• **How to complete this task**: Your answer should be the exact lines of the data below from the one containing "of inbound routes." through the one containing "- inbound route."; please include nothing else.

• **Input data**:
※

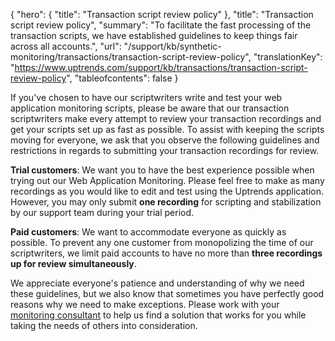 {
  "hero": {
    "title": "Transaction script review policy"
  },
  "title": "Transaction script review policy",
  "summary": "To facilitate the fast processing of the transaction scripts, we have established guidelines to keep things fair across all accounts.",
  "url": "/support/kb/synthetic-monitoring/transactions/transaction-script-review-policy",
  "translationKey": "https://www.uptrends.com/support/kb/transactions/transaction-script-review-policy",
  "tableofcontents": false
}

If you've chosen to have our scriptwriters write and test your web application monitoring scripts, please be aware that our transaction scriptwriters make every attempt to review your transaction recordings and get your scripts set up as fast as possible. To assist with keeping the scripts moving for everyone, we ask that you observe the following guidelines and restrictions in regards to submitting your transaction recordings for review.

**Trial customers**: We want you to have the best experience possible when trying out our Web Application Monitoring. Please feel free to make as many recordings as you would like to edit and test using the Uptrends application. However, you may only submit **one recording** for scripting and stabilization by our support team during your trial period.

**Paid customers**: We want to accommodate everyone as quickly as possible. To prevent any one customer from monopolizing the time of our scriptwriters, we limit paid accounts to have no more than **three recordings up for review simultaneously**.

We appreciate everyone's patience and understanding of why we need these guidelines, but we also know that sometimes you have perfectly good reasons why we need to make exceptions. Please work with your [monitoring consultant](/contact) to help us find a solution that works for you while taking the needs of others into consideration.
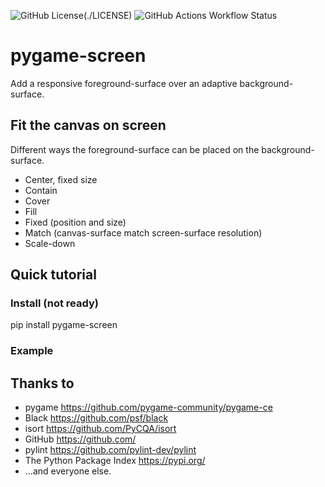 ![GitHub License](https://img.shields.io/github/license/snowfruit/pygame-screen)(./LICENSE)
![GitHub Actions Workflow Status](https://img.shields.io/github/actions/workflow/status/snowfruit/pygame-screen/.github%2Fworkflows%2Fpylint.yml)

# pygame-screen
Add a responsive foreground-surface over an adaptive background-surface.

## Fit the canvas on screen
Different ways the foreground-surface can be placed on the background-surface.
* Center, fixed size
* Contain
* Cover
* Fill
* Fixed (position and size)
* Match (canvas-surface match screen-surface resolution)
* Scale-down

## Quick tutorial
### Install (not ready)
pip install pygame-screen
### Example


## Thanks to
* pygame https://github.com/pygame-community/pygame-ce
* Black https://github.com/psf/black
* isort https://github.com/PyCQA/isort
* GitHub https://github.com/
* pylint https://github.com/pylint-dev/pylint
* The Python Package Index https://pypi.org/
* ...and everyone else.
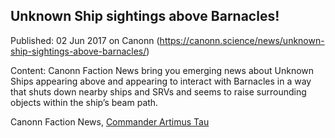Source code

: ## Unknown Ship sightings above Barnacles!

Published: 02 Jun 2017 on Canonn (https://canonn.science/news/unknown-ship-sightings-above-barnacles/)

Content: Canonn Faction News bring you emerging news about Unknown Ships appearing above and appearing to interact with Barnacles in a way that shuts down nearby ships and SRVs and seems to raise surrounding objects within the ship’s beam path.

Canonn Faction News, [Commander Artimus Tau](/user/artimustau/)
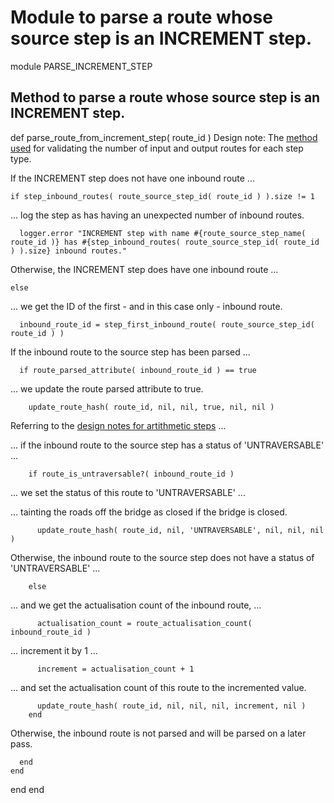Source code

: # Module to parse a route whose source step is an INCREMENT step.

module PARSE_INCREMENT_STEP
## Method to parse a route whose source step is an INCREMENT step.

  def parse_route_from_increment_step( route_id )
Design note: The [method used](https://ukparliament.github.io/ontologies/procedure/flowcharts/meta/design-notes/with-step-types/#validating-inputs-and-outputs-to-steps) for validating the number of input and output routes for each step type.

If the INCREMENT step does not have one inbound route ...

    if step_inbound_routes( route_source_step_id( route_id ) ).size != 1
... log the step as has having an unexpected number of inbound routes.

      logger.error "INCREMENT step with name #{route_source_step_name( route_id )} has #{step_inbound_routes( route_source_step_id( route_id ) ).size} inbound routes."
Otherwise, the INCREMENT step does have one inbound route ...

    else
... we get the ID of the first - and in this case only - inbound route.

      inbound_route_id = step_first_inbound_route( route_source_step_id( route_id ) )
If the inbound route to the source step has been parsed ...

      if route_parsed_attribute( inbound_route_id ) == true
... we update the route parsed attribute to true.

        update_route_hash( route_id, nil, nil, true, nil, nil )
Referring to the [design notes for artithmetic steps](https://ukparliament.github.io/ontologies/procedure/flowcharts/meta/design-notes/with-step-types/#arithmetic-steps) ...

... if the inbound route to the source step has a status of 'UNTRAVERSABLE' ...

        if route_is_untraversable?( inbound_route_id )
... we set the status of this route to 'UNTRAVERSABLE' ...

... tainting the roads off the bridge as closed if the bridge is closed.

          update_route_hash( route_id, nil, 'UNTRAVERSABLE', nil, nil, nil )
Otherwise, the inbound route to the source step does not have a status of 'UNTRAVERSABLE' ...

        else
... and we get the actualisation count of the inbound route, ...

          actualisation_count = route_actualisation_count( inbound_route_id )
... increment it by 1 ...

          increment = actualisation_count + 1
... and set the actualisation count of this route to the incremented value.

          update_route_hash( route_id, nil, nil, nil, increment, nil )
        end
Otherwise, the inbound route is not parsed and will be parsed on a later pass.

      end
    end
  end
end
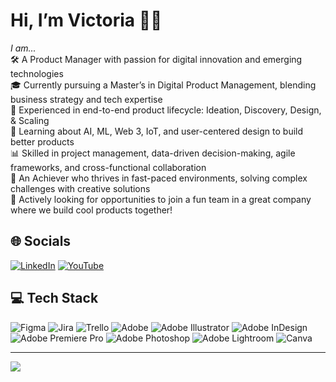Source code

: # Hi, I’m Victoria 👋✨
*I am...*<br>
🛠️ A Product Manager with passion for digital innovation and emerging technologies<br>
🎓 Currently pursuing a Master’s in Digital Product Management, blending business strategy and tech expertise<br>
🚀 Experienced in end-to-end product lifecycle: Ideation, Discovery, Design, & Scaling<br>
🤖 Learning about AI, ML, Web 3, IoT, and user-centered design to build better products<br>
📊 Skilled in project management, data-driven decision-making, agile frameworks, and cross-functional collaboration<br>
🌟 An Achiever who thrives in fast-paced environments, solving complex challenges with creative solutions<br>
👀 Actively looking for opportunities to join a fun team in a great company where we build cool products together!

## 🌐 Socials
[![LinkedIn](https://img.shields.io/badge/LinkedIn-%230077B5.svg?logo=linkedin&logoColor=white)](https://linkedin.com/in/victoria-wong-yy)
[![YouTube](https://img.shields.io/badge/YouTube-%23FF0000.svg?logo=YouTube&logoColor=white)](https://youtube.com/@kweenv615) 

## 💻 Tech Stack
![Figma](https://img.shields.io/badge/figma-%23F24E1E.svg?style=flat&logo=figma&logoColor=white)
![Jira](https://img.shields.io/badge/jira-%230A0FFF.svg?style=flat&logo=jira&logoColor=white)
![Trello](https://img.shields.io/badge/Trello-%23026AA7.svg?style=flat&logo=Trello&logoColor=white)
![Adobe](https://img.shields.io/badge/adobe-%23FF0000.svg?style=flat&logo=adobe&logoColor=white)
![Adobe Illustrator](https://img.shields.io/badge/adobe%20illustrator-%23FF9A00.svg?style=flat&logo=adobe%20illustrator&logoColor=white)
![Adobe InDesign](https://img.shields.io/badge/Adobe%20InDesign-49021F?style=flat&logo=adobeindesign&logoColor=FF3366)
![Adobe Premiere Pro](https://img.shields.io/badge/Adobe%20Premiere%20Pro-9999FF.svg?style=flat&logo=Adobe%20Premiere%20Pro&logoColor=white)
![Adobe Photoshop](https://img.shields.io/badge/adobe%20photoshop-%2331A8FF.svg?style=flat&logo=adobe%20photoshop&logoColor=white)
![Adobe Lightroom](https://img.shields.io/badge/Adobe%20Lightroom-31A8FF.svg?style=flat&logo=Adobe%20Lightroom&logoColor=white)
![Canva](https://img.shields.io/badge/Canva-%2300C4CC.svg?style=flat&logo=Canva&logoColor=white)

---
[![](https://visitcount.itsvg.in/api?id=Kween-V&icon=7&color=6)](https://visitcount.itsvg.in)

※

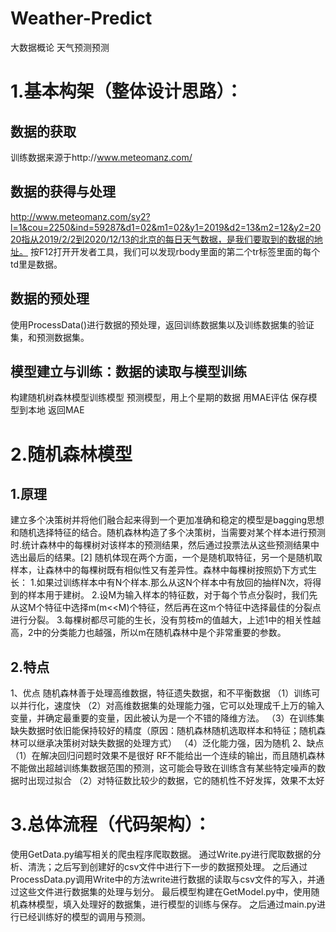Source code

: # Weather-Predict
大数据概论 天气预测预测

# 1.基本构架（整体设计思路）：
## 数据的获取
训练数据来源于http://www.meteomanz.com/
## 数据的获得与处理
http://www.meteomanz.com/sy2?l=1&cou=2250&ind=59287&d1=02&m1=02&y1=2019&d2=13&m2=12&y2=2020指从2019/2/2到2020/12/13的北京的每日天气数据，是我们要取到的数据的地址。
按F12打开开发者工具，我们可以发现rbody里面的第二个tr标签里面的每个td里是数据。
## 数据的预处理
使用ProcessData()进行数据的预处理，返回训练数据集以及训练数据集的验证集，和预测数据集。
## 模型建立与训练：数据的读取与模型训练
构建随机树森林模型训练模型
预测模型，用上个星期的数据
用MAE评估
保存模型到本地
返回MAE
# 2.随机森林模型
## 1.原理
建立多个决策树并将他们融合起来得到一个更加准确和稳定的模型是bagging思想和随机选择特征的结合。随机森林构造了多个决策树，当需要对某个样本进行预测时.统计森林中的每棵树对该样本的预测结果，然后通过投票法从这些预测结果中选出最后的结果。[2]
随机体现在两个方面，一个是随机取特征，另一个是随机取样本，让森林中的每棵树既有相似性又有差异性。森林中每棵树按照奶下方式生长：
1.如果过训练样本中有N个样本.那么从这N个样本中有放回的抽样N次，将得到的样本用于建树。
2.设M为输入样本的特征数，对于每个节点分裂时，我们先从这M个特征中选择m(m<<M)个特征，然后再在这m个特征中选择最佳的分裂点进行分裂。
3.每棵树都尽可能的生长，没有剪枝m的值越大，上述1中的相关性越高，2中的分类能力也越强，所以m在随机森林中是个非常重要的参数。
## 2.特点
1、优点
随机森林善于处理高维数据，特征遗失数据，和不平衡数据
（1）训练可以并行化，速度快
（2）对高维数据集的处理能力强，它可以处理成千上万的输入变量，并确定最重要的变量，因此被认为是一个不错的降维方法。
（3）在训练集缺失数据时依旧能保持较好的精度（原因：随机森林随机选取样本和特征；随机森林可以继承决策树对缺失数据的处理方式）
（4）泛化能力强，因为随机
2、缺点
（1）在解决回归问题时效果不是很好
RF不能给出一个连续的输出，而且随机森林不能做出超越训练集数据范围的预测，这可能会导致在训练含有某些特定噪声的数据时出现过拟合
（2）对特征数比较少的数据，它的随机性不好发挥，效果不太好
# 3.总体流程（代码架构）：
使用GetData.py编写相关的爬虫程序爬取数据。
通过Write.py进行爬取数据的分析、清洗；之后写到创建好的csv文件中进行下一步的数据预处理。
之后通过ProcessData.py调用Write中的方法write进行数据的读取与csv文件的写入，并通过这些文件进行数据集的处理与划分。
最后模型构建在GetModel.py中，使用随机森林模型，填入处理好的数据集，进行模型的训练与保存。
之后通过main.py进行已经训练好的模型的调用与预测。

※

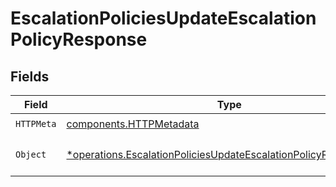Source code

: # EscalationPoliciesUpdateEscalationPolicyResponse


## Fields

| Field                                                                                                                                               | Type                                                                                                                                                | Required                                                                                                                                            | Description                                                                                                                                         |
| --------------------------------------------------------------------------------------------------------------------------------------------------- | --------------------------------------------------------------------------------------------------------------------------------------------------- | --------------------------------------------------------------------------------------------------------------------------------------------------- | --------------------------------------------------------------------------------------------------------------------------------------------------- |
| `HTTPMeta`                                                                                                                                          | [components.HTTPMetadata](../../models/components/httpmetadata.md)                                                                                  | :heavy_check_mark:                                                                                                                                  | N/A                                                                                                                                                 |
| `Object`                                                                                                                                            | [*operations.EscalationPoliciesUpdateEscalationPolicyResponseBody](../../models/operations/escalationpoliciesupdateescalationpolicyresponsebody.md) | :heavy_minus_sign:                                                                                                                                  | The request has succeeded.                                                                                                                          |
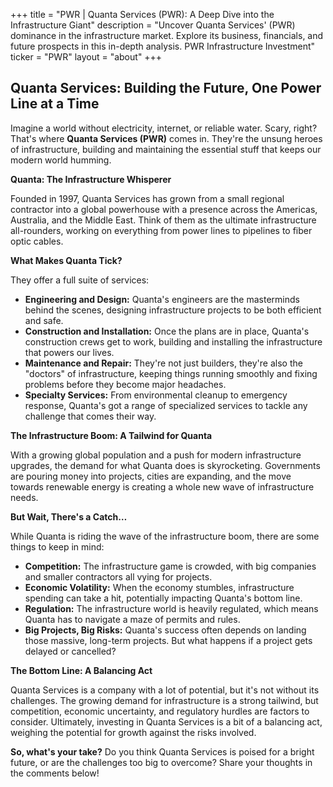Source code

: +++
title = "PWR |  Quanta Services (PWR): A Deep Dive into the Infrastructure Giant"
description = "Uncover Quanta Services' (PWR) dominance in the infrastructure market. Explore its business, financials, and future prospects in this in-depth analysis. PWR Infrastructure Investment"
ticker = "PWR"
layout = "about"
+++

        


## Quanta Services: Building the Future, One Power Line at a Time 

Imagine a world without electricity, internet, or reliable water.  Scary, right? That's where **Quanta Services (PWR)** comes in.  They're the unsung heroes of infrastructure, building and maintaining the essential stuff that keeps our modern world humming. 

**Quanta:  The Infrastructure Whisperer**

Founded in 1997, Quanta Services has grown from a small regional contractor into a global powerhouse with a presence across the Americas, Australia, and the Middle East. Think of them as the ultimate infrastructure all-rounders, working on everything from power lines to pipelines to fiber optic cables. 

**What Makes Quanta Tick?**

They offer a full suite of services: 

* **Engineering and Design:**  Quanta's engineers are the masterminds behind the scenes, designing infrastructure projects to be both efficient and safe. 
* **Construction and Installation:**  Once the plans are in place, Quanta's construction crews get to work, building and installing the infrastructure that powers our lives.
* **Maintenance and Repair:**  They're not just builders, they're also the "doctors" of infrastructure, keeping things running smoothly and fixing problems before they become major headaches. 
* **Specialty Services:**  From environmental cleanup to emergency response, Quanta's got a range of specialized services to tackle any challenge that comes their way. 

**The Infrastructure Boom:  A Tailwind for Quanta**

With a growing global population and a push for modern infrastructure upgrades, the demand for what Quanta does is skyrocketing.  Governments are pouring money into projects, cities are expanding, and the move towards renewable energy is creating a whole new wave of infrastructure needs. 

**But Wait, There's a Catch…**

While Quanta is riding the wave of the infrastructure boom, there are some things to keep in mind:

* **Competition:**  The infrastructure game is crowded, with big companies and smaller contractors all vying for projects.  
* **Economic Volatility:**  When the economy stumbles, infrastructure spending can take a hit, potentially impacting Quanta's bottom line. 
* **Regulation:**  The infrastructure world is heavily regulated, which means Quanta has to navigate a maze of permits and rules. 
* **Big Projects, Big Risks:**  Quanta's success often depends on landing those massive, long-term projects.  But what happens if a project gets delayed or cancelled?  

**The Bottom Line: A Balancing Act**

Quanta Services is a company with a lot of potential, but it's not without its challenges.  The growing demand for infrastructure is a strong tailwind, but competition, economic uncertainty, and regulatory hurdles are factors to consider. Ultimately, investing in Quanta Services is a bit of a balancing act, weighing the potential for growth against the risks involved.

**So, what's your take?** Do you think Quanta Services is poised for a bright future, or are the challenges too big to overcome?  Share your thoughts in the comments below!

※

• **Exercise solution**:
... log the step as has having an unexpected number of inbound routes.

      logger.error "INCREMENT step with name #{route_source_step_name( route_id )} has #{step_inbound_routes( route_source_step_id( route_id ) ).size} inbound routes."
Otherwise, the INCREMENT step does have one inbound route ...

    else
... we get the ID of the first - and in this case only - inbound route.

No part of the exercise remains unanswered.